Joachim Nagel ist offiziell der neue Bundesbankpräsident. Mit seinem Amtsantritt steigt nun auch die Spannung, denn gemütlich wird der Einstieg nicht. Selbst bei einem Experten wie Nagel stellen sich alle die Frage: Wird er den Erwartungen gerecht werden können und dort anknüpfen können, wo seine Vorgänger gescheitert sind?


Neuer Bundesbankpräsident: Hängt die Preisstabilität nun an diesem Nagel?

Bis 2027 hätte das Mandat von Jens Weidmann laufen sollen. Nach zehn Jahren im Amt übergab er jedoch frühzeitig den Staffelstab. Das Rennen übernimmt nun Joachim Nagel, studierter Volkswirt und SPD-Mitglied.

In der Finanzbranche ist Nagel bereits seit vielen Jahren ein bekannter Name, trägt er doch die Reputation als erfahrener Zentralbanker. Noch vor seiner Promotion beschäftigte sich Nagel als Referent mit Wirtschafts- und Finanzpolitik beim damaligen SPD-Parteivorstand.

Anschließend war er 17 Jahre bei der Bundesbank tätig, sechs davon als Vorstandsmitglied. Während dieser Periode unterlagen besonders die Abteilungen „Märkte“ und „Informationstechnologie“ seinem Fokus. Außerdem zeichnete er sich bis 2016 als Leiter für den Krisenstabs der Bundesbank verantwortlich. Nach einem Wechsel zur Förderbank KFW wurde die Bank für Internationalen Zahlungsausgleich (BIZ) zu seiner letzten Station.

Der stabilitätsorientierte Sozialdemokrat

„Damit kommt ein Experte mit langjähriger Notenbankerfahrung und ausgezeichneter Kenntnis der Finanzmärkte an die Spitze der deutschen Zentralbank.“ Nicht nur Deutsche-Bank-Chef Christian Sewing zeigt sich von der neuen Amtsbesetzung überzeugt. Auch Otmar Issing, Ex-Chefvolkswirt der Bundesbank und Europäischen Zentralbank (EZB) ernennt Nagel zum „Glücksfall für die Institution“.

Dass Joachim Nagel in der Bundesbank bereits stark sozialisiert ist, kommt seinem neuen Posten sicher zugute. Jedoch ist es viel mehr seine Einstellung, die Politiker, Ökonomen und Banker darauf hoffen lässt, dass er den Kurs der Geldpolitik ändern wird. Schon 2013 äußerte Nagel in einem Interview Bedenken über die lockere Geldpolitik: Sie könne Blasen bei den Vermögenspreisen auslösen.

Damit nimmt also Nagel den Faden seines Vorgängers Weidmann auf und gilt schon jetzt als das neue Symbol der Preisstabilität.
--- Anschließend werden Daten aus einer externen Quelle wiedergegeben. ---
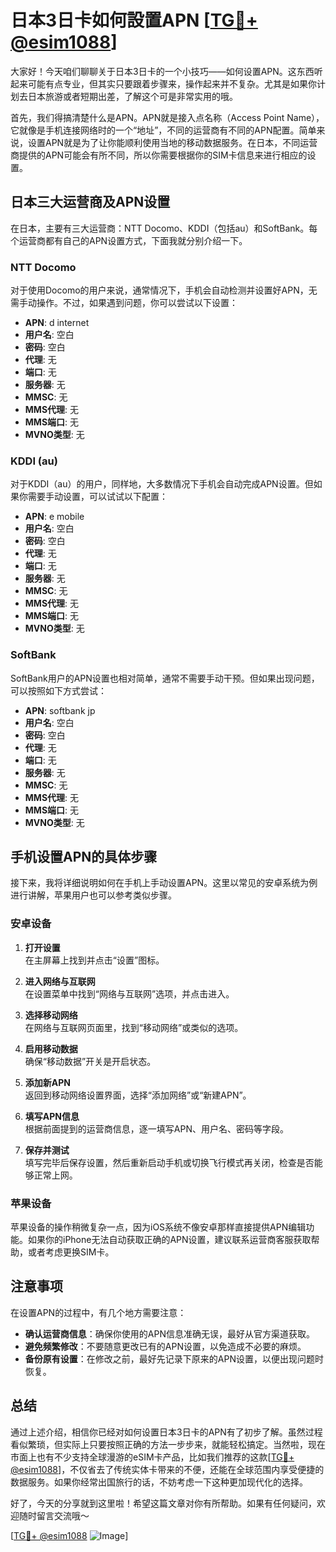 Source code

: # 日本3日卡如何設置APN [[TG💪+ @esim1088](https://t.me/s/esim1088)]

大家好！今天咱们聊聊关于日本3日卡的一个小技巧——如何设置APN。这东西听起来可能有点专业，但其实只要跟着步骤来，操作起来并不复杂。尤其是如果你计划去日本旅游或者短期出差，了解这个可是非常实用的哦。

首先，我们得搞清楚什么是APN。APN就是接入点名称（Access Point Name），它就像是手机连接网络时的一个“地址”，不同的运营商有不同的APN配置。简单来说，设置APN就是为了让你能顺利使用当地的移动数据服务。在日本，不同运营商提供的APN可能会有所不同，所以你需要根据你的SIM卡信息来进行相应的设置。

## 日本三大运营商及APN设置

在日本，主要有三大运营商：NTT Docomo、KDDI（包括au）和SoftBank。每个运营商都有自己的APN设置方式，下面我就分别介绍一下。

### NTT Docomo

对于使用Docomo的用户来说，通常情况下，手机会自动检测并设置好APN，无需手动操作。不过，如果遇到问题，你可以尝试以下设置：

- **APN**: d internet
- **用户名**: 空白
- **密码**: 空白
- **代理**: 无
- **端口**: 无
- **服务器**: 无
- **MMSC**: 无
- **MMS代理**: 无
- **MMS端口**: 无
- **MVNO类型**: 无

### KDDI (au)

对于KDDI（au）的用户，同样地，大多数情况下手机会自动完成APN设置。但如果你需要手动设置，可以试试以下配置：

- **APN**: e mobile
- **用户名**: 空白
- **密码**: 空白
- **代理**: 无
- **端口**: 无
- **服务器**: 无
- **MMSC**: 无
- **MMS代理**: 无
- **MMS端口**: 无
- **MVNO类型**: 无

### SoftBank

SoftBank用户的APN设置也相对简单，通常不需要手动干预。但如果出现问题，可以按照如下方式尝试：

- **APN**: softbank jp
- **用户名**: 空白
- **密码**: 空白
- **代理**: 无
- **端口**: 无
- **服务器**: 无
- **MMSC**: 无
- **MMS代理**: 无
- **MMS端口**: 无
- **MVNO类型**: 无

## 手机设置APN的具体步骤

接下来，我将详细说明如何在手机上手动设置APN。这里以常见的安卓系统为例进行讲解，苹果用户也可以参考类似步骤。

### 安卓设备

1. **打开设置**  
   在主屏幕上找到并点击“设置”图标。

2. **进入网络与互联网**  
   在设置菜单中找到“网络与互联网”选项，并点击进入。

3. **选择移动网络**  
   在网络与互联网页面里，找到“移动网络”或类似的选项。

4. **启用移动数据**  
   确保“移动数据”开关是开启状态。

5. **添加新APN**  
   返回到移动网络设置界面，选择“添加网络”或“新建APN”。

6. **填写APN信息**  
   根据前面提到的运营商信息，逐一填写APN、用户名、密码等字段。

7. **保存并测试**  
   填写完毕后保存设置，然后重新启动手机或切换飞行模式再关闭，检查是否能够正常上网。

### 苹果设备

苹果设备的操作稍微复杂一点，因为iOS系统不像安卓那样直接提供APN编辑功能。如果你的iPhone无法自动获取正确的APN设置，建议联系运营商客服获取帮助，或者考虑更换SIM卡。

## 注意事项

在设置APN的过程中，有几个地方需要注意：

- **确认运营商信息**：确保你使用的APN信息准确无误，最好从官方渠道获取。
- **避免频繁修改**：不要随意更改已有的APN设置，以免造成不必要的麻烦。
- **备份原有设置**：在修改之前，最好先记录下原来的APN设置，以便出现问题时恢复。

## 总结

通过上述介绍，相信你已经对如何设置日本3日卡的APN有了初步了解。虽然过程看似繁琐，但实际上只要按照正确的方法一步步来，就能轻松搞定。当然啦，现在市面上也有不少支持全球漫游的eSIM卡产品，比如我们推荐的这款[[TG💪+ @esim1088](https://t.me/s/esim1088)]，不仅省去了传统实体卡带来的不便，还能在全球范围内享受便捷的数据服务。如果你经常出国旅行的话，不妨考虑一下这种更加现代化的选择。

好了，今天的分享就到这里啦！希望这篇文章对你有所帮助。如果有任何疑问，欢迎随时留言交流哦～  

[[TG💪+ @esim1088](https://t.me/s/esim1088) ![Image](https://i.postimg.cc/4NQfJmqS/Snipaste-2025-05-13-00-14-12.png)]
Doch die Krisenzeit und das Scheitern vergangener Bundesbankpräsidenten münden in gesteigerte Erwartungen.

Inflation als die große Mammutaufgabe

Die Inflationsrate hat das Stabilitätsziel von zwei Prozent längst überschritten und kraxelt weiterhin in die Höhe: Zuletzt lag sie in Deutschland bei 5,3 Prozent. Diese Entwicklung sorgt dafür, dass die Preisstabilität zum absoluten Prioritätsziel des Bundesbankpräsidenten werden wird. Im Rahmen seiner Amtseinführung betonte Nagel selbst noch einmal die Dringlichkeit, denn er sehe die Gefahr, „dass die Inflationsrate länger erhöht bleiben könnte als gegenwärtig erwartet“.

Sich für eine Zinserhöhung und dem Ende einer Politik mit der Notenpresse auszusprechen, ist jedoch mit einigen Schwierigkeiten verbunden – der Misserfolg seiner Vorgänger war nicht einer geringeren Qualifikation geschuldet. Der Bundesbankpräsident sieht sich mit beschränkten Einfluss- und folglich Gestaltungsmöglichkeiten ausgestattet, so sitzen im Rat der EZB noch 24 weitere Mitglieder, die ein gleichwertiges Stimmrecht tragen. Auch wenn Deutschland als größte Volkswirtschaft Europas gilt, ergibt sich daraus kein Vorteil.

„Auch ein neuer Bundesbankpräsident wird sich im EZB-Rat notgedrungen in einer Minderheitsposition befinden, weil die meisten Ratsmitglieder ihren Finanzministern helfen wollen und Anhänger einer lockeren Geldpolitik sind“, darauf verweist Commerzbank-Chefvolkswirt Jörg Krämer. Insbesondere Vertreter aus Südeuropa und Frankreich sind Verfechter eines lockeren Kurses mit geringeren Zinsen, die die angestiegene Inflation als Folge der Nullzinspolitik der letzten Jahre negieren.

Nichtsdestotrotz könnte gerade die aktuelle Krisenlage Joachim Nagel in die Karten spielen: Die EZB scheint die Hartnäckigkeit der Inflation erkannt zu haben, was der Genickbruch für die expansive Geldpolitik bedeuten könnte. Auch die amerikanische Federal Reserve bewegt sich in Richtung Kursstraffung.

Die Nagel-Ära hat begonnen. Nun gilt es abzuwarten, welche Entscheidungen getroffen werden und wie einflussreich sich diese erweisen. Es bleibt zu hoffen, dass er mehr Ausdauer hat als seine Vorläufer.